RIGHTS OF NATURE
October 01, 2019 by Extinction Rebellion
I am a member of a group of lawyers that has written a Declaration of Rebellion to call for Justice for All. We call for climate justice for everyone on Earth, for intergenerational justice, and for ecological justice. I will write about the last point here.
Historically, in the UK legal system nature has been seen as inanimate and treated as property. Trees, rivers and mountains are owned by the landowner on which they sit who (subject to some planning and environmental regulations) can do what they like to them. Last year I set up Lawyers for Nature to represent the natural world and all who are seeking to defend it.

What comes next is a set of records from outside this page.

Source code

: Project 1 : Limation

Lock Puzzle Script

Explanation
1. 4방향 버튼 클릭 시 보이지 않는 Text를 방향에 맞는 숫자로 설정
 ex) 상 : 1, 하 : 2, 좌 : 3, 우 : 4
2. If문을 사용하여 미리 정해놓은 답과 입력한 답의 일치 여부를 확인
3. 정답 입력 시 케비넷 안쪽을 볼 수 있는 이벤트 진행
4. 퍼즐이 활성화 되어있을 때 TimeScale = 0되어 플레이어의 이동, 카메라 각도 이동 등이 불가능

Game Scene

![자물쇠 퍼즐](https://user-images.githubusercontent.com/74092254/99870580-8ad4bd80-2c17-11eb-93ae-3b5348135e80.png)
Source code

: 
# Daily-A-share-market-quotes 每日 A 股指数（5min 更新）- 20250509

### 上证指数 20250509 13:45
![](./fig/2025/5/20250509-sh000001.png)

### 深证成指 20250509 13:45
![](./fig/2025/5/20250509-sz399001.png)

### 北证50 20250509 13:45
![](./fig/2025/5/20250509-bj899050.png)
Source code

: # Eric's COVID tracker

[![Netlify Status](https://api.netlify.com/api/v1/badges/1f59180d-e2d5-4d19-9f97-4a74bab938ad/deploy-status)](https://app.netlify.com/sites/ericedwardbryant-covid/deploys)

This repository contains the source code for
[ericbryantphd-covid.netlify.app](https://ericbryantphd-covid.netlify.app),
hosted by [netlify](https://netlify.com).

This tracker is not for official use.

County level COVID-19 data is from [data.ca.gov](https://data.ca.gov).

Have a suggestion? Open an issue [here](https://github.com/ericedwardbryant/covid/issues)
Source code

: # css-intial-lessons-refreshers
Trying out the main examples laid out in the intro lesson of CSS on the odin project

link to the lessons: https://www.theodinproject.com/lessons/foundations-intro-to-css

However, I often feel in court as though I am fighting a losing battle. Given that the law does not recognise the rights of nature, I often that the ‘rights’ of those who wish to destroy our earth and the natural world (e.g. through
fracking, carbon emissions, etc) take precedent. The few victories that we have are often on the basis of using an alternative legal mechanism (e.g. the human rights of protesters seeking to protect the natural world), but these wins will not be enough to hold back the tide of those who seek to profit from the destruction of the natural world which is deemed to have no rights and often little value.
Our legal system has had no problem granting rights to non-humans over the centuries: for instance, companies are entirely fictional entities, but they have legal rights similar to people under our law. To a growing number of people, it seems inexplicable that we grant legal rights to things (like companies) that are ultimately fictions but give no rights to things like trees and rivers, which do exist in the real world and on which life ultimately depends.

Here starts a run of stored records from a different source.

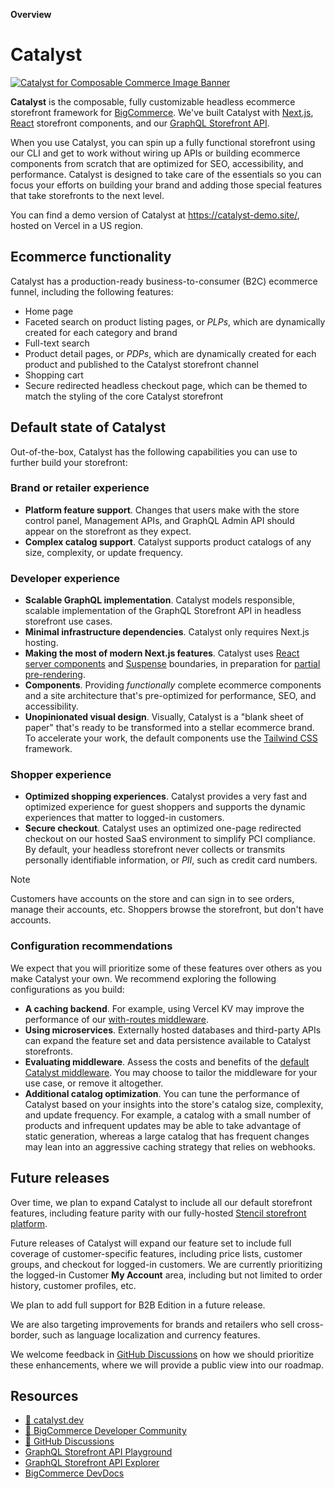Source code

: **Overview**
# Catalyst 

<a href="https://catalyst.dev" target="_blank" rel="noopener norerrer">
  <img src="https://storage.googleapis.com/bigcommerce-developers/images/catalyst_readme_banner.png" alt="Catalyst for Composable Commerce Image Banner" title="Catalyst">
</a>

<br />

**Catalyst** is the composable, fully customizable headless ecommerce storefront framework for [BigCommerce](https://www.bigcommerce.com/). We've built Catalyst with [Next.js](https://nextjs.org/), [React](https://react.dev/) storefront components, and our [GraphQL Storefront API](https://developer.bigcommerce.com/docs/storefront/graphql).

When you use Catalyst, you can spin up a fully functional storefront using our CLI and get to work without wiring up APIs or building ecommerce components from scratch that are optimized for SEO, accessibility, and performance. Catalyst is designed to take care of the essentials so you can focus your efforts on building your brand and adding those special features that take storefronts to the next level.

You can find a demo version of Catalyst at https://catalyst-demo.site/, hosted on Vercel in a US region.

## Ecommerce functionality

Catalyst has a production-ready business-to-consumer (B2C) ecommerce funnel, including the following features:

* Home page
* Faceted search on product listing pages, or _PLPs_, which are dynamically created for each category and brand
* Full-text search 
* Product detail pages, or _PDPs_, which are dynamically created for each product and published to the Catalyst storefront channel
* Shopping cart
* Secure redirected headless checkout page, which can be themed to match the styling of the core Catalyst storefront


## Default state of Catalyst

Out-of-the-box, Catalyst has the following capabilities you can use to further build your storefront:

### Brand or retailer experience

* **Platform feature support**. Changes that users make with the store control panel, Management APIs, and GraphQL Admin API should appear on the storefront as they expect.
* **Complex catalog support**. Catalyst supports product catalogs of any size, complexity, or update frequency.

### Developer experience

* **Scalable GraphQL implementation**. Catalyst models responsible, scalable implementation of the GraphQL Storefront API in headless storefront use cases.
* **Minimal infrastructure dependencies**. Catalyst only requires Next.js hosting.
* **Making the most of modern Next.js features**. Catalyst uses [React server components](https://nextjs.org/docs/app/building-your-application/rendering/server-components) and [Suspense](https://react.dev/reference/react/Suspense) boundaries, in preparation for [partial pre-rendering](https://nextjs.org/learn/dashboard-app/partial-prerendering).
* **Components**. Providing _functionally_ complete ecommerce components and a site architecture that's pre-optimized for performance, SEO, and accessibility.
* **Unopinionated visual design**. Visually, Catalyst is a "blank sheet of paper" that's ready to be transformed into a stellar ecommerce brand. To accelerate your work, the default components use the [Tailwind CSS](https://tailwindcss.com/) framework.

### Shopper experience

* **Optimized shopping experiences**. Catalyst provides a very fast and optimized experience for guest shoppers and supports the dynamic experiences that matter to logged-in customers.
* **Secure checkout**. Catalyst uses an optimized one-page redirected checkout on our hosted SaaS environment to simplify PCI compliance. By default, your headless storefront never collects or transmits personally identifiable information, or _PII_, such as credit card numbers.

> [!NOTE]
> Customers have accounts on the store and can sign in to see orders, manage their accounts, etc.
> Shoppers browse the storefront, but don't have accounts.

### Configuration recommendations

We expect that you will prioritize some of these features over others as you make Catalyst your own. We recommend exploring the following configurations as you build:

* **A caching backend**. For example, using Vercel KV may improve the performance of our [with-routes middleware](/docs/middleware).
* **Using microservices**. Externally hosted databases and third-party APIs can expand the feature set and data persistence available to Catalyst storefronts.
* **Evaluating middleware**. Assess the costs and benefits of the [default Catalyst middleware](/docs/middleware). You may choose to tailor the middleware for your use case, or remove it altogether.
* **Additional catalog optimization**. You can tune the performance of Catalyst based on your insights into the store's catalog size, complexity, and update frequency. For example, a catalog with a small number of products and infrequent updates may be able to take advantage of static generation, whereas a large catalog that has frequent changes may lean into an aggressive caching strategy that relies on webhooks.

## Future releases

Over time, we plan to expand Catalyst to include all our default storefront features, including feature parity with our fully-hosted [Stencil storefront platform](https://developer.bigcommerce.com/docs/storefront/stencil).

Future releases of Catalyst will expand our feature set to include full coverage of customer-specific features, including price lists, customer groups, and checkout for logged-in customers. We are currently prioritizing the logged-in Customer **My Account** area, including but not limited to order history, customer profiles, etc.

We plan to add full support for B2B Edition in a future release.

We are also targeting improvements for brands and retailers who sell cross-border, such as language localization and currency features.

We welcome feedback in [GitHub Discussions](https://github.com/bigcommerce/catalyst/discussions) on how we should prioritize these enhancements, where we will provide a public view into our roadmap.

## Resources

* [🚀 catalyst.dev](https://www.catalyst.dev)
* [🤗 BigCommerce Developer Community](https://developer.bigcommerce.com/community)
* [💬 GitHub Discussions](https://github.com/bigcommerce/catalyst/discussions)
* [GraphQL Storefront API Playground](https://developer.bigcommerce.com/graphql-storefront/playground)
* [GraphQL Storefront API Explorer](https://developer.bigcommerce.com/graphql-storefront/explorer)
* [BigCommerce DevDocs](https://developer.bigcommerce.com/docs/build)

Many people around the world are pushing for nature to have legal rights, with the fight being led by Indigenous groups who have never forgotten the truth that the natural world is a living being, with its own right to exist. In Ecuador, the rights of Pachamama were included in the country’s constitution. In New Zealand, the Whanganui River was granted legal rights and personhood in 2017, following many years of campaigning by the Maori people for whom the river is a sacred being.
Given that the UK is a country which has suffered one of the longest and deepest disconnections from the natural world, it is unlikely that Parliament will be passing laws to grant rights to rivers and trees anytime soon. That is not a reason to give up this fight though, but rather to change our tactics.
Local groups are finding that a grassroots approach can work: the River Frome was the first river to be given rights under local byelaws.
If local people begin to see their own rivers as sacred, this can make a big difference, particularly if it is followed up by practical actions like clearing rubbish from the rivers, preventing pollution and sewage from entering them, and making local declarations that the river has rights. Similarly, if people begin to see trees as having rights and, like the protesters in Sheffield, use non-violent direct action to enforce those rights, this has the ability to powerfully shift the narrative on how the law treats nature in our society, and help to save as much of it as possible from destruction in the ecological emergency that we now face.